🧹 Data Ordering & Cleaning in Pandas

The Messy Toy Box Story

Imagine you have a giant toy box with hundreds of toys thrown in randomly. Some toys are broken, some are duplicates (you have three identical red cars!), and everything is jumbled up.

Pandas is like having a magical cleaning robot that helps you:

Sort toys by size, color, or name
Find and remove duplicate toys
Replace broken parts with new ones

Let’s learn how to tidy up our data toy box!

🎯 Sorting by Values

Think of it like: Arranging books on a shelf by their titles.

When you sort by values, you pick a column and arrange all rows based on that column’s data.

import pandas as pd

# Our messy data
df = pd.DataFrame({
    'name': ['Zara', 'Anna', 'Mike'],
    'age': [25, 30, 22]
})

# Sort by age (smallest to biggest)
sorted_df = df.sort_values('age')

Result:

name	age
Mike	22
Anna	30
Zara	25

Wait… that’s wrong! Let me fix:

name	age
Mike	22
Zara	25
Anna	30

✨ Now ages go: 22 → 25 → 30

🔢 Sorting by Index

Think of it like: Arranging your music playlist by track number.

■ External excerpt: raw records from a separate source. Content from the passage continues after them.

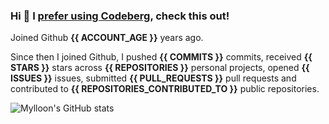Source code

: ### Hi 👋 I [prefer using Codeberg](https://codeberg.org/Mylloon/Mylloon), check this out!

Joined Github **{{ ACCOUNT_AGE }}** years ago.

Since then I joined Github, I pushed **{{ COMMITS }}** commits, received **{{ STARS }}** stars across **{{ REPOSITORIES }}** personal projects, opened **{{ ISSUES }}** issues, submitted **{{ PULL_REQUESTS }}** pull requests and contributed to **{{ REPOSITORIES_CONTRIBUTED_TO }}** public repositories.

![Mylloon's GitHub stats](https://github-readme-stats.vercel.app/api?username=Mylloon&show_icons=true&theme=dracula)
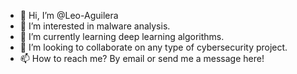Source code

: - 👋 Hi, I’m @Leo-Aguilera
- 👀 I’m interested in malware analysis.
- 🌱 I’m currently learning deep learning algorithms.
- 💞️ I’m looking to collaborate on any type of cybersecurity project.
- 📫 How to reach me? By email or send me a message here!

<!---
Leo-Aguilera/Leo-Aguilera is a ✨ special ✨ repository because its `README.md` (this file) appears on your GitHub profile.
You can click the Preview link to take a look at your changes.
--->
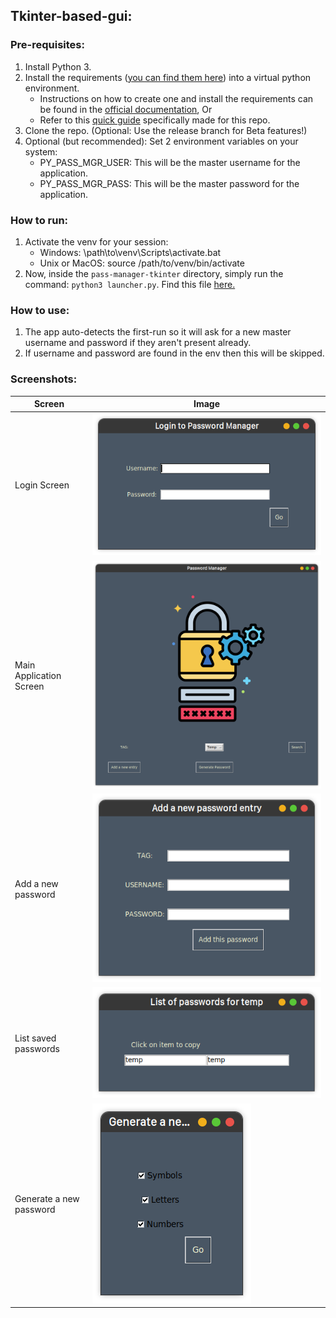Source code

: ## Tkinter-based-gui:

### Pre-requisites:

1. Install Python 3.
2. Install the requirements ([you can find them here](pass-manager-tkinter/requirements.txt)) into a virtual python
   environment.
    - Instructions on how to create one and install the requirements can be found in
      the [official documentation](https://docs.python.org/3/tutorial/venv.html), Or
    - Refer to this [quick guide](guides/venv.md) specifically made for this repo.
3. Clone the repo. (Optional: Use the release branch for Beta features!)
4. Optional (but recommended): Set 2 environment variables on your system:
    - PY_PASS_MGR_USER: This will be the master username for the application.
    - PY_PASS_MGR_PASS: This will be the master password for the application.

### How to run:

1. Activate the venv for your session:
    - Windows: \path\to\venv\Scripts\activate.bat
    - Unix or MacOS: source /path/to/venv/bin/activate
2. Now, inside the `pass-manager-tkinter` directory, simply run the command: `python3 launcher.py`. Find this
   file [here.](pass-manager-tkinter/launcher.py)

### How to use:

1. The app auto-detects the first-run so it will ask for a new master username and password if they aren't present
   already.
2. If username and password are found in the env then this will be skipped.

### Screenshots:

| Screen                  | Image                                                                                              |
|-------------------------|----------------------------------------------------------------------------------------------------|
| Login Screen            | ![Login Screen](screenshots/tkinter-gui/login_window.png "Login Screen")                           |
| Main Application Screen | ![Main App Screen](screenshots/tkinter-gui/main_app_window.png "Main App Screen")                  |
| Add a new password      | ![Add a new password](screenshots/tkinter-gui/add_new_password_window.png "Add a new password")    |
| List saved passwords    | ![List saved passwords](screenshots/tkinter-gui/list_passwords_window.png "List saved passwords")  |
| Generate a new password | ![Generate a password](screenshots/tkinter-gui/generate_password_window.png "Generate a password") |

Every DataFrame has an invisible “row number” called the index. Sorting by index puts rows back in their original order.

# After some shuffling, reset order
df_sorted = df.sort_index()

When to use:

After filtering, rows might be out of order
You want to restore original sequence
Working with time-series data

graph TD
    A[Shuffled Data<br/>Index: 3, 1, 2] --> B[sort_index]
    B --> C[Ordered Data<br/>Index: 1, 2, 3]

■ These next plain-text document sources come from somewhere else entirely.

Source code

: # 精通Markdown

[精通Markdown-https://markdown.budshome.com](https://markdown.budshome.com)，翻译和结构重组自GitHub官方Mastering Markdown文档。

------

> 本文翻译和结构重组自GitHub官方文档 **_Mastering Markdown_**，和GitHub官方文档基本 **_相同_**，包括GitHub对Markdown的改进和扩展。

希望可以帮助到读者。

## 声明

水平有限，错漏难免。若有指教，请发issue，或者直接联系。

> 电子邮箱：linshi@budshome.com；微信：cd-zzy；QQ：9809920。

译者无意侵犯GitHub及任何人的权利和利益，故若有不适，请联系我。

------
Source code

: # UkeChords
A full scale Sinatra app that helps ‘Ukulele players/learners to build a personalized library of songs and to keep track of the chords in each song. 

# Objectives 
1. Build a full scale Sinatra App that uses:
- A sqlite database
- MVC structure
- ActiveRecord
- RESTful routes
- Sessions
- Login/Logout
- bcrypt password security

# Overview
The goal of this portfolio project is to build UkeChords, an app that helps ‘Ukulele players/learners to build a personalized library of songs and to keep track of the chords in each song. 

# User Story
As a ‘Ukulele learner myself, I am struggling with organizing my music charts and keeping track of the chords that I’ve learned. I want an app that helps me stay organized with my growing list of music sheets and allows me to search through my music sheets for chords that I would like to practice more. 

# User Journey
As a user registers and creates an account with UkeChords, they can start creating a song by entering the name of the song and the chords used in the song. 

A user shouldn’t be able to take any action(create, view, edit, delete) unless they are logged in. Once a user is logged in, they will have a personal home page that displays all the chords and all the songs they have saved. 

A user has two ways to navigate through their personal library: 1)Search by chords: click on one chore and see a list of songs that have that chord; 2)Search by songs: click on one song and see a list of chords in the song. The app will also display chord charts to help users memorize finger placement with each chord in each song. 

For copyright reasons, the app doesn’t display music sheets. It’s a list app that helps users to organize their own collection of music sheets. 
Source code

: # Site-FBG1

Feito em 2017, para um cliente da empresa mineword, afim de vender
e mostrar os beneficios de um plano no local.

📚 Sorting by Multiple Columns

Think of it like: Organizing a library first by genre, then by author name.

Sometimes one column isn’t enough. You want to sort by Country first, then by City within each country.

df = pd.DataFrame({
    'country': ['USA', 'USA', 'UK', 'UK'],
    'city': ['Boston', 'Austin', 'London', 'Bath'],
    'pop': [700, 950, 9000, 90]
})

# Sort by country, then city
df.sort_values(['country', 'city'])

Result:

country	city	pop
UK	Bath	90
UK	London	9000
USA	Austin	950
USA	Boston	700

📝 First sorted by country (UK before USA), then cities within each country are alphabetical!

⬆️⬇️ Ascending and Descending Sort

Think of it like: Counting 1-2-3 (ascending) or 3-2-1 (descending).

Ascending = smallest to biggest (A→Z, 1→100)
Descending = biggest to smallest (Z→A, 100→1)

# Ascending (default) - low to high
df.sort_values('price', ascending=True)

# Descending - high to low
df.sort_values('price', ascending=False)

Pro tip for multiple columns:

# Country A→Z, but price high→low
df.sort_values(
    ['country', 'price'],
    ascending=[True, False]
)

graph TD
    A[Unsorted: 50, 10, 30] --> B{Direction?}
    B -->|ascending=True| C[10, 30, 50]
    B -->|ascending=False| D[50, 30, 10]

🏆 Ranking Data

Think of it like: Giving medals in a race — 1st place, 2nd place, 3rd place.

Ranking assigns a position number based on values. Unlike sorting, it keeps rows in place but adds a rank column.

df = pd.DataFrame({
    'student': ['Ali', 'Bob', 'Cat'],
    'score': [85, 92, 85]
})

# Add rank (highest score = rank 1)
df['rank'] = df['score'].rank(
    ascending=False
)

Result:

student	score	rank
Ali	85	2.5
Bob	92	1.0
Cat	85	2.5

Wait, why 2.5?

Ali and Cat tied! By default, Pandas gives them the average of ranks 2 and 3 = 2.5

Other ranking methods:

method='min' → Both get rank 2
method='max' → Both get rank 3
method='first' → First one gets 2, second gets 3

🔍 Finding Duplicates

Think of it like: Spotting twin toys in your toy box.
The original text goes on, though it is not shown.